Tropical forcing of the recent rapid Arctic warming in northeastern Canada and Greenland
-
- Nature
- 509,
- 209–212
- doi:10.1038/nature13260
- Received
- Accepted
- Published online
Rapid Arctic warming and sea-ice reduction in the Arctic Ocean are widely attributed to anthropogenic climate change1, 2, 3. The Arctic warming exceeds the global average warming because of feedbacks that include sea-ice reduction4, 5 and other dynamical and radiative feedbacks6, 7, 8, 9, 10, 11, 12, 13. We find that the most prominent annual mean surface and tropospheric warming in the Arctic since 1979 has occurred in northeastern Canada and Greenland.
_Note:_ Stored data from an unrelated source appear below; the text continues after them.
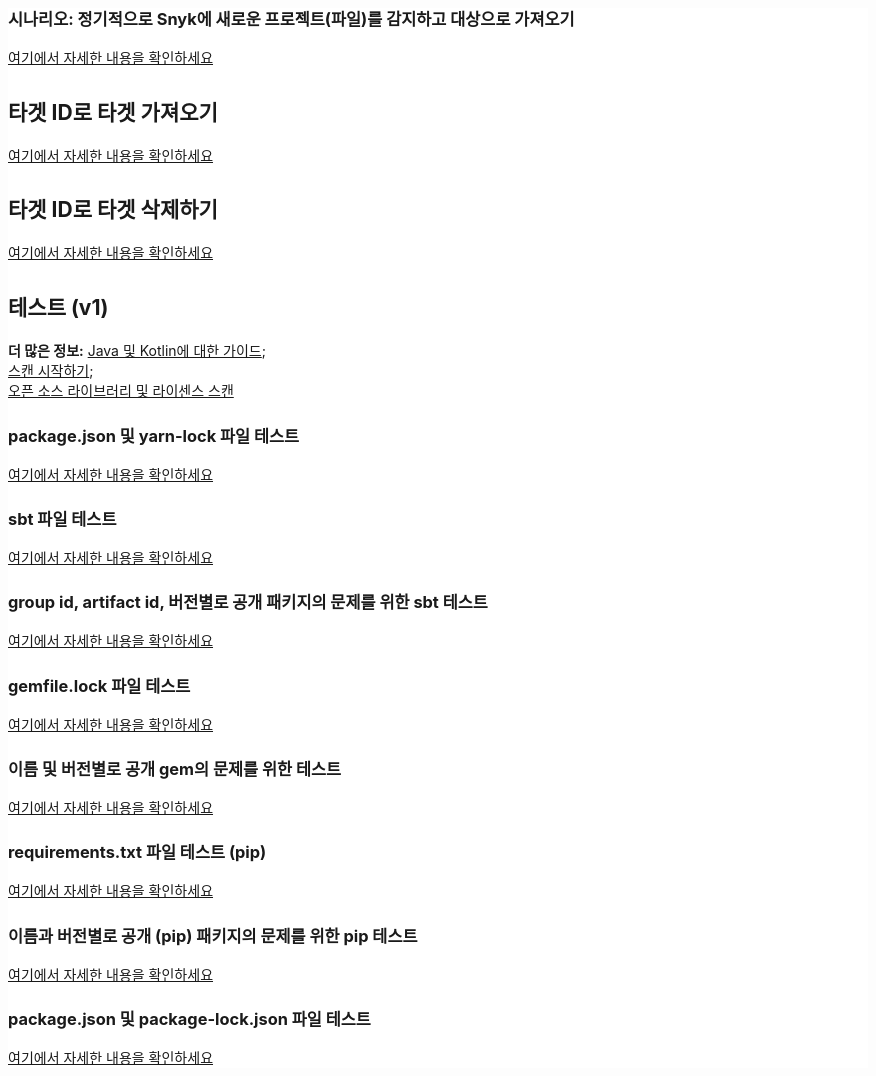 ### 시나리오: 정기적으로 Snyk에 새로운 프로젝트(파일)를 감지하고 대상으로 가져오기 

[여기에서 자세한 내용을 확인하세요](scenarios-for-using-the-snyk-api.md#identify-and-import-new-repositories-only)

## 타겟 ID로 타겟 가져오기

[여기에서 자세한 내용을 확인하세요](../reference/targets.md#orgs-org_id-targets-target_id)

## 타겟 ID로 타겟 삭제하기

[여기에서 자세한 내용을 확인하세요](../reference/targets.md#orgs-org_id-targets-target_id-1)

## 테스트 (v1)

**더 많은 정보:** [Java 및 Kotlin에 대한 가이드](../../supported-languages-package-managers-and-frameworks/java-and-kotlin/guidance-for-java-and-kotlin.md);\
[스캔 시작하기](../../scan-with-snyk/start-scanning.md);\
[오픈 소스 라이브러리 및 라이센스 스캔](../../scan-with-snyk/snyk-open-source/scan-open-source-libraries-and-licenses/)

### package.json 및 yarn-lock 파일 테스트

[여기에서 자세한 내용을 확인하세요](../reference/test-v1.md#test-yarn)

### sbt 파일 테스트

[여기에서 자세한 내용을 확인하세요](../reference/test-v1.md#test-sbt)

### group id, artifact id, 버전별로 공개 패키지의 문제를 위한 sbt 테스트

[여기에서 자세한 내용을 확인하세요](../reference/test-v1.md#test-sbt-groupid-artifactid-version)

### gemfile.lock 파일 테스트

[여기에서 자세한 내용을 확인하세요](../reference/test-v1.md#test-rubygems)

### 이름 및 버전별로 공개 gem의 문제를 위한 테스트

[여기에서 자세한 내용을 확인하세요](../reference/test-v1.md#test-rubygems-gemname-version)

### requirements.txt 파일 테스트 (pip)

[여기에서 자세한 내용을 확인하세요](../reference/test-v1.md#test-pip)

### 이름과 버전별로 공개 (pip) 패키지의 문제를 위한 pip 테스트

[여기에서 자세한 내용을 확인하세요](../reference/test-v1.md#test-pip-packagename-version)

### package.json 및 package-lock.json 파일 테스트

[여기에서 자세한 내용을 확인하세요](../reference/test-v1.md#test-npm)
In this region, much of the year-to-year temperature variability is associated with the leading mode of large-scale circulation variability in the North Atlantic, namely, the North Atlantic Oscillation14, 15. Here we show that the recent warming in this region is strongly associated with a negative trend in the North Atlantic Oscillation, which is a response to anomalous Rossby wave-train activity originating in the tropical Pacific. Atmospheric model experiments forced by prescribed tropical sea surface temperatures simulate the observed circulation changes and associated tropospheric and surface warming over northeastern Canada and Greenland. Experiments from the Coupled Model Intercomparison Project Phase 5 (ref. 16) models with prescribed anthropogenic forcing show no similar circulation changes related to the North Atlantic Oscillation or associated tropospheric warming. This suggests that a substantial portion of recent warming in the northeastern Canada and Greenland sector of the Arctic arises from unforced natural variability.